Cette force, du moins apparente, a ses revers. Le pays est dominé par une caste cléricale. Elle détient non seulement le pouvoir politique mais aussi une partie importante du pouvoir économique. Si cette domination semble relativement bien acceptée par les milieux populaires, assez peu sensibles aux restrictions à des libertés dont ils n’avaient que peu joui, et auxquels le régime offre certaines possibilités de promotion sociale dans le cadre du cursus de la hiérarchie cléricale ou de l’armée des gardiens de la révolution, elle fait l’objet d’un vif rejet de la classe moyenne et de la majorité de la jeunesse.
L’évolution sociologique très rapide des femmes est impressionnante. Elle montre une rapide urbanisation voire occidentalisation de la société nonobstant l’hostilité du clergé. A plusieurs égards, et pour autant que l’on accepte le parallélisme entre le clergé chiite et feu le parti communiste soviétique, le pays fait penser à l’ancienne URSS finissante: dictature policière, censure, étatisme, prééminence des structures idéologiques sur les structures étatiques, nationalisme voire impérialisme, grande méfiance vis-à-vis de l’étranger.
Toutefois, le régime clérical apparaît déjà et apparaitra plus encore à l’avenir de plus en plus déconnecté de la réalité sociale du pays. Certes, la structure hiérarchisée du clergé chiite permet une certaine évolution de l’interprétation ou de l’application des prescrits religieux mais celle-ci ne peut être que lente et prudente. Ce qui la rend structurellement incapable de répondre aux exigences de la société moderne.

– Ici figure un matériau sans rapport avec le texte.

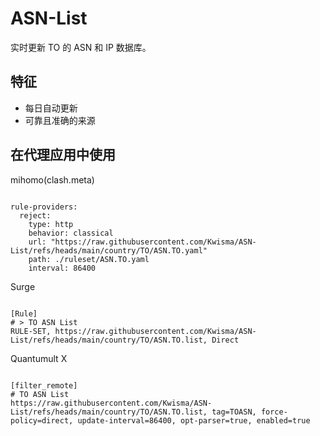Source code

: 
# ASN-List

实时更新 TO 的 ASN 和 IP 数据库。

## 特征

- 每日自动更新
- 可靠且准确的来源

## 在代理应用中使用

mihomo(clash.meta)

<pre><code class="language-javascript">
rule-providers:
  reject:
    type: http
    behavior: classical
    url: "https://raw.githubusercontent.com/Kwisma/ASN-List/refs/heads/main/country/TO/ASN.TO.yaml"
    path: ./ruleset/ASN.TO.yaml
    interval: 86400
</code></pre>

Surge

<pre><code class="language-javascript">
[Rule]
# > TO ASN List
RULE-SET, https://raw.githubusercontent.com/Kwisma/ASN-List/refs/heads/main/country/TO/ASN.TO.list, Direct
</code></pre>

Quantumult X

<pre><code class="language-javascript">
[filter_remote]
# TO ASN List
https://raw.githubusercontent.com/Kwisma/ASN-List/refs/heads/main/country/TO/ASN.TO.list, tag=TOASN, force-policy=direct, update-interval=86400, opt-parser=true, enabled=true
</code></pre>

A l’instar de ce qui s’est passé en URSS, je prévois donc un effondrement du régime causé par un pourrissement de l’intérieur mais sans que cet effondrement se traduise par une démocratisation.
Je crains donc que l’évolution naturelle ne conduise l’Iran sur une voie parallèle à celle de la Russie poutinienne: modernisation de la société mais régime autoritaire, conservateur et nationaliste. A cet égard, on suivra avec intérêt l’avenir politique du général Soleymani. S’il remporte des succès décisifs en Irak ferait un candidat à la présidence de la République difficilement récusable par les mollahs et plus puissant qu’eux vu le soutien des gardiens de la révolution dont il bénéficierait.
Le jeu de l’occident me paraît donc clair. Le seul moyen pour le régime de durer est de maintenir sa fermeture. Toutefois cette politique n’est pas viable économiquement et socialement.
Il faut donc au plus tôt mettre fin à l’isolement de l’Iran. L’état de délabrement complet des pays voisins (Irak, Syrie et Afghanistan) dans lesquels l’interventionnisme occidental a montré son échec total, rend d’ailleurs l’intervention iranienne inévitable et indispensable. Un accord sur le nucléaire, qui est une absolue nécessité, sera un pas décisif dans ce sens. D’importants et profitables investissements permettront à l’Iran de repartir vers une croissance rapide. Cette ouverture politique et économique ne profitera qu’à très court terme au régime. Au contraire, elle est la condition nécessaire de son effondrement.
Les atouts de l’Iran sont immenses. On ne peut que regretter d’autant plus les 35 ans perdus depuis 1979. Il faut espérer que de part et d’autre les préjugés et les a priori laissent place à une coopération réaliste et sans illusion.